**GOAL OF THE EXERCISE:** Your job is to write out each record precisely as it stands.

**Source texts of formatted documents:**
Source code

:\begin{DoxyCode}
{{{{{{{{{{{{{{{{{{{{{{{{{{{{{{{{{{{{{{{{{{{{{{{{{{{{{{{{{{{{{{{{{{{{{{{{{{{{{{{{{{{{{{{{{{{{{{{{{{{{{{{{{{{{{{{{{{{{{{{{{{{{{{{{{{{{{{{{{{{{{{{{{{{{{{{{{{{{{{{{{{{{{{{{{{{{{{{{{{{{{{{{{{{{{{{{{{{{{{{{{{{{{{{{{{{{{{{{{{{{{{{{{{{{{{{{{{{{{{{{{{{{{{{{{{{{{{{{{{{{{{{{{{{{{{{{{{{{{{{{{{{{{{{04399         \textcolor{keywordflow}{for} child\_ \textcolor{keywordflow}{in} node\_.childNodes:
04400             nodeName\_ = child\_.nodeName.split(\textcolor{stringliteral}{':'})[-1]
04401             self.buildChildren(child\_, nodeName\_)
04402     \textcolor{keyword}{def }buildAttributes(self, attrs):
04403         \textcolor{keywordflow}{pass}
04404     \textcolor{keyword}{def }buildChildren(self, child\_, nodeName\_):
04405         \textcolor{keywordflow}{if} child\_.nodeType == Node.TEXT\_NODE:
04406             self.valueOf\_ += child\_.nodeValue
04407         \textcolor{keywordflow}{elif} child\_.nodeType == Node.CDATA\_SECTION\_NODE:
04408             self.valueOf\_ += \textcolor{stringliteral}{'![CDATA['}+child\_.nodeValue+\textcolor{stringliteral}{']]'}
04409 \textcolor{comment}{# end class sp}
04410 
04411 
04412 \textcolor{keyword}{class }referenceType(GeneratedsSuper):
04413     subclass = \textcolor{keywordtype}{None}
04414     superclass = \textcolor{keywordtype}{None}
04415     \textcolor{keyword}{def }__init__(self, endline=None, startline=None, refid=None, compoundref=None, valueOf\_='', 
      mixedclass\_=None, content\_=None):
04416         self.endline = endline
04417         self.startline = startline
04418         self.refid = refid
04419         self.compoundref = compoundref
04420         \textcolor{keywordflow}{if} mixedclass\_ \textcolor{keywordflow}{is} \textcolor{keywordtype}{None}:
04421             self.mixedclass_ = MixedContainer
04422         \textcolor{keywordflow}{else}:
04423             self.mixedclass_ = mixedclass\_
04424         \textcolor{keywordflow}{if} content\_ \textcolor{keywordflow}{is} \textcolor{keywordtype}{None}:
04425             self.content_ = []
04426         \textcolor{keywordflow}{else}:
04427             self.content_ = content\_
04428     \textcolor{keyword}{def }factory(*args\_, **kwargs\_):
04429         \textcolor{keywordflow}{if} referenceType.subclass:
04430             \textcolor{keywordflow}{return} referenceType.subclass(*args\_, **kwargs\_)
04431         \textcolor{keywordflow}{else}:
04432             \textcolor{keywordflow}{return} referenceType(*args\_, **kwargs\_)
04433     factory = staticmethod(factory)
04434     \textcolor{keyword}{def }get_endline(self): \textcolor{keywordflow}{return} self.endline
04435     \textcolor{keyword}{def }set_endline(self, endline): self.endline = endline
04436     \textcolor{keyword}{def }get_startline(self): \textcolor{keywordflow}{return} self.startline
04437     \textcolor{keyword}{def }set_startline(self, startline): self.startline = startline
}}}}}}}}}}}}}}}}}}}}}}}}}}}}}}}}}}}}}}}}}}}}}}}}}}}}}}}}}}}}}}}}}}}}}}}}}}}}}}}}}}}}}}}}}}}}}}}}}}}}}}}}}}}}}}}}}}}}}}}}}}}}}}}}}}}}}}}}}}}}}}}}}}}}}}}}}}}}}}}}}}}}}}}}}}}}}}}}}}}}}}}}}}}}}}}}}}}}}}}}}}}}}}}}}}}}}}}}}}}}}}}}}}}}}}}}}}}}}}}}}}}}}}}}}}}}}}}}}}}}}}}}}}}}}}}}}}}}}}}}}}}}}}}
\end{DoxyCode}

**ANSWER TO THE EXERCISE:**
Source code

:\begin{DoxyCode}
{{{{{{{{{{{{{{{{{{{{{{{{{{{{{{{{{{{{{{{{{{{{{{{{{{{{{{{{{{{{{{{{{{{{{{{{{{{{{{{{{{{{{{{{{{{{{{{{{{{{{{{{{{{{{{{{{{{{{{{{{{{{{{{{{{{{{{{{{{{{{{{{{{{{{{{{{{{{{{{{{{{{{{{{{{{{{{{{{{{{{{{{{{{{{{{{{{{{{{{{{{{{{{{{{{{{{{{{{{{{{{{{{{{{{{{{{{{{{{{{{{{{{{{{{{{{{{{{{{{{{{{{{{{{{{{{{{{{{{{{{{{{{{{04399         \textcolor{keywordflow}{for} child\_ \textcolor{keywordflow}{in} node\_.childNodes:
04400             nodeName\_ = child\_.nodeName.split(\textcolor{stringliteral}{':'})[-1]
04401             self.buildChildren(child\_, nodeName\_)
04402     \textcolor{keyword}{def }buildAttributes(self, attrs):
04403         \textcolor{keywordflow}{pass}
04404     \textcolor{keyword}{def }buildChildren(self, child\_, nodeName\_):
04405         \textcolor{keywordflow}{if} child\_.nodeType == Node.TEXT\_NODE:
04406             self.valueOf\_ += child\_.nodeValue
04407         \textcolor{keywordflow}{elif} child\_.nodeType == Node.CDATA\_SECTION\_NODE:
04408             self.valueOf\_ += \textcolor{stringliteral}{'![CDATA['}+child\_.nodeValue+\textcolor{stringliteral}{']]'}
04409 \textcolor{comment}{# end class sp}
04410 
04411 
04412 \textcolor{keyword}{class }referenceType(GeneratedsSuper):
04413     subclass = \textcolor{keywordtype}{None}
04414     superclass = \textcolor{keywordtype}{None}
04415     \textcolor{keyword}{def }__init__(self, endline=None, startline=None, refid=None, compoundref=None, valueOf\_='', 
      mixedclass\_=None, content\_=None):
04416         self.endline = endline
04417         self.startline = startline
04418         self.refid = refid
04419         self.compoundref = compoundref
04420         \textcolor{keywordflow}{if} mixedclass\_ \textcolor{keywordflow}{is} \textcolor{keywordtype}{None}:
04421             self.mixedclass_ = MixedContainer
04422         \textcolor{keywordflow}{else}:
04423             self.mixedclass_ = mixedclass\_
04424         \textcolor{keywordflow}{if} content\_ \textcolor{keywordflow}{is} \textcolor{keywordtype}{None}:
04425             self.content_ = []
04426         \textcolor{keywordflow}{else}:
04427             self.content_ = content\_
04428     \textcolor{keyword}{def }factory(*args\_, **kwargs\_):
04429         \textcolor{keywordflow}{if} referenceType.subclass:
04430             \textcolor{keywordflow}{return} referenceType.subclass(*args\_, **kwargs\_)
04431         \textcolor{keywordflow}{else}:
04432             \textcolor{keywordflow}{return} referenceType(*args\_, **kwargs\_)
04433     factory = staticmethod(factory)
04434     \textcolor{keyword}{def }get_endline(self): \textcolor{keywordflow}{return} self.endline
04435     \textcolor{keyword}{def }set_endline(self, endline): self.endline = endline
04436     \textcolor{keyword}{def }get_startline(self): \textcolor{keywordflow}{return} self.startline
04437     \textcolor{keyword}{def }set_startline(self, startline): self.startline = startline
}}}}}}}}}}}}}}}}}}}}}}}}}}}}}}}}}}}}}}}}}}}}}}}}}}}}}}}}}}}}}}}}}}}}}}}}}}}}}}}}}}}}}}}}}}}}}}}}}}}}}}}}}}}}}}}}}}}}}}}}}}}}}}}}}}}}}}}}}}}}}}}}}}}}}}}}}}}}}}}}}}}}}}}}}}}}}}}}}}}}}}}}}}}}}}}}}}}}}}}}}}}}}}}}}}}}}}}}}}}}}}}}}}}}}}}}}}}}}}}}}}}}}}}}}}}}}}}}}}}}}}}}}}}}}}}}}}}}}}}}}}}}}}}
\end{DoxyCode}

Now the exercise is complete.